In fact, it is a major open issue. The Osterwalder-Shrader theorem
does not generalize to curved space-times. Some recent work on this is
may be found in quant-ph/9904094. It's also discussed in passing in
Week 146 of This Week's Finds.

One of the major open issues in the study of quantum field theory on
curved spacetimes, particularly the question of how to carry out
renormalization and perturbation theory in a curved setting.
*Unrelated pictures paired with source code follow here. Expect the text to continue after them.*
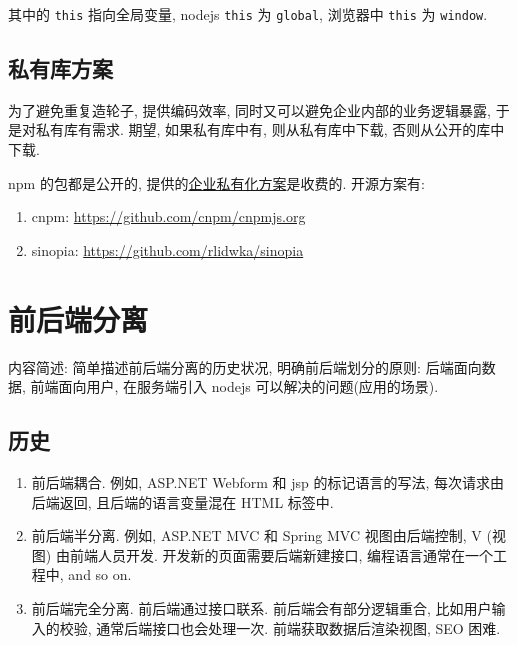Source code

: 其中的 \lstinline!this! 指向全局变量, nodejs \lstinline!this! 为
\lstinline!global!, 浏览器中 \lstinline!this! 为 \lstinline!window!.

\subsection{私有库方案}\label{ux79c1ux6709ux5e93ux65b9ux6848}

为了避免重复造轮子, 提供编码效率, 同时又可以避免企业内部的业务逻辑暴露,
于是对私有库有需求. 期望, 如果私有库中有, 则从私有库中下载,
否则从公开的库中下载.

npm 的包都是公开的,
提供的\href{https://www.npmjs.com/enterprise}{企业私有化方案}是收费的.
开源方案有:

\begin{enumerate}
\def\labelenumi{\arabic{enumi}.}
\tightlist
\item
  cnpm: \url{https://github.com/cnpm/cnpmjs.org}
\item
  sinopia: \url{https://github.com/rlidwka/sinopia}
\end{enumerate}

\section{前后端分离}\label{ux524dux540eux7aefux5206ux79bb}

内容简述: 简单描述前后端分离的历史状况, 明确前后端划分的原则:
后端面向数据, 前端面向用户, 在服务端引入 nodejs
可以解决的问题(应用的场景).

\subsection{历史}\label{ux5386ux53f2}

\begin{enumerate}
\def\labelenumi{\arabic{enumi}.}
\tightlist
\item
  前后端耦合. 例如, ASP.NET Webform 和 jsp 的标记语言的写法,
  每次请求由后端返回, 且后端的语言变量混在 HTML 标签中.
\item
  前后端半分离. 例如, ASP.NET MVC 和 Spring MVC 视图由后端控制, V (视图)
  由前端人员开发. 开发新的页面需要后端新建接口,
  编程语言通常在一个工程中, and so on.
\item
  前后端完全分离. 前后端通过接口联系. 前后端会有部分逻辑重合,
  比如用户输入的校验, 通常后端接口也会处理一次. 前端获取数据后渲染视图,
  SEO 困难.
\end{enumerate}

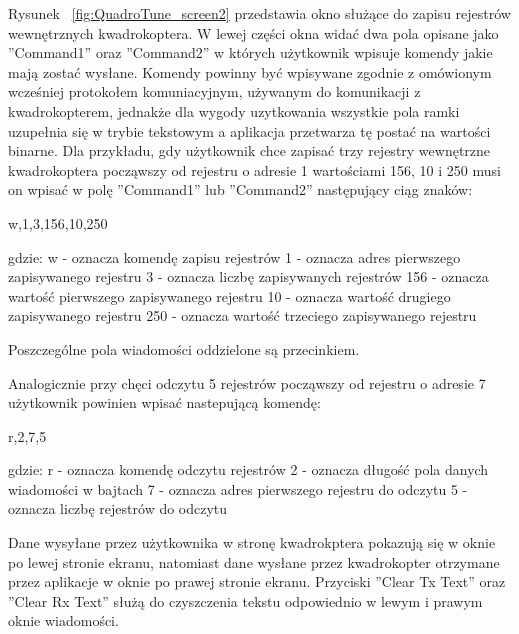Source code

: Rysunek ~\ref{fig:QuadroTune_screen2} przedstawia okno służące do zapisu rejestrów wewnętrznych kwadrokoptera. W lewej części okna widać dwa pola opisane jako ''Command1'' oraz ''Command2'' w których użytkownik wpisuje komendy jakie mają zostać wysłane. Komendy powinny być wpisywane zgodnie z omówionym wcześniej protokołem komuniacyjnym, używanym do komunikacji z kwadrokopterem, jednakże dla wygody uzytkowania wszystkie pola ramki uzupełnia się w trybie tekstowym a aplikacja przetwarza tę postać na wartości binarne. Dla przykładu, gdy użytkownik chce zapisać trzy rejestry wewnętrzne kwadrokoptera począwszy od rejestru o adresie 1 wartościami 156, 10 i 250 musi on wpisać w polę ''Command1'' lub ''Command2'' następujący ciąg znaków:

w,1,3,156,10,250

gdzie:
w - oznacza komendę zapisu rejestrów
1 - oznacza adres pierwszego zapisywanego rejestru
3 - oznacza liczbę zapisywanych rejestrów
156 - oznacza wartość pierwszego zapisywanego rejestru  
10 - oznacza wartość drugiego zapisywanego rejestru
250 - oznacza wartość trzeciego zapisywanego rejestru

Poszczególne pola wiadomości oddzielone są przecinkiem.

Analogicznie przy chęci odczytu 5 rejestrów począwszy od rejestru o adresie 7 użytkownik powinien wpisać nastepującą komendę:

r,2,7,5

gdzie:
r - oznacza komendę odczytu rejestrów
2 - oznacza długość pola danych wiadomości w bajtach
7 - oznacza adres pierwszego rejestru do odczytu
5 - oznacza liczbę rejestrów do odczytu

Dane wysyłane przez użytkownika w stronę kwadrokptera pokazują się w oknie po lewej stronie ekranu, natomiast dane wysłane przez kwadrokopter  otrzymane przez aplikacje w oknie po prawej stronie ekranu. Przyciski ''Clear Tx Text'' oraz ''Clear Rx Text'' służą do czyszczenia tekstu odpowiednio w lewym i prawym oknie wiadomości.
This has
only been resolved in recent times -- and only then in the Epstein-
Glaser-Bogoliubov causal framework; NOT in the setting of the path
integral formalism.

One possible approach naturally suggests itself for generalizing the
path integral formalism to a form suitable for application to curved
spacetime.

It not only removes the need for the Osterwalder-Shrader theorem, but
actually links it to the "causality" principle of Bogoliubuv-Epstein-
Glaser -- providing an analogue to this principle.

The key is contained in theorem 1, section 7 of LNP 107, which states
a result that amounts to being the classical version of the desired
result.

The theorem stated there is the action principle in finitary form. It
can be generalized to quantum settings, by replacing the right-hand
side of the equation presented in the theorem by suitable finitary
form of the path integral.

The result is a decomposition formula that recursively expresses the
action over a region in terms of the actions over the components of a
finite foliation of that region.

This is a summary of the process and results:
One starts with a COMPACT region W (emphasis on compact) over base
space M which possesses a timelike foliation t |-> W(t). (The
compactness means that all the W(t)'s share a common spacelike 2-
surface as a boundary, Bdy(W(t)) = H = horizon).

LNP 107 restricts attention to the case where the configuration space
bundle Q has connected, simply connected fibres Q_t.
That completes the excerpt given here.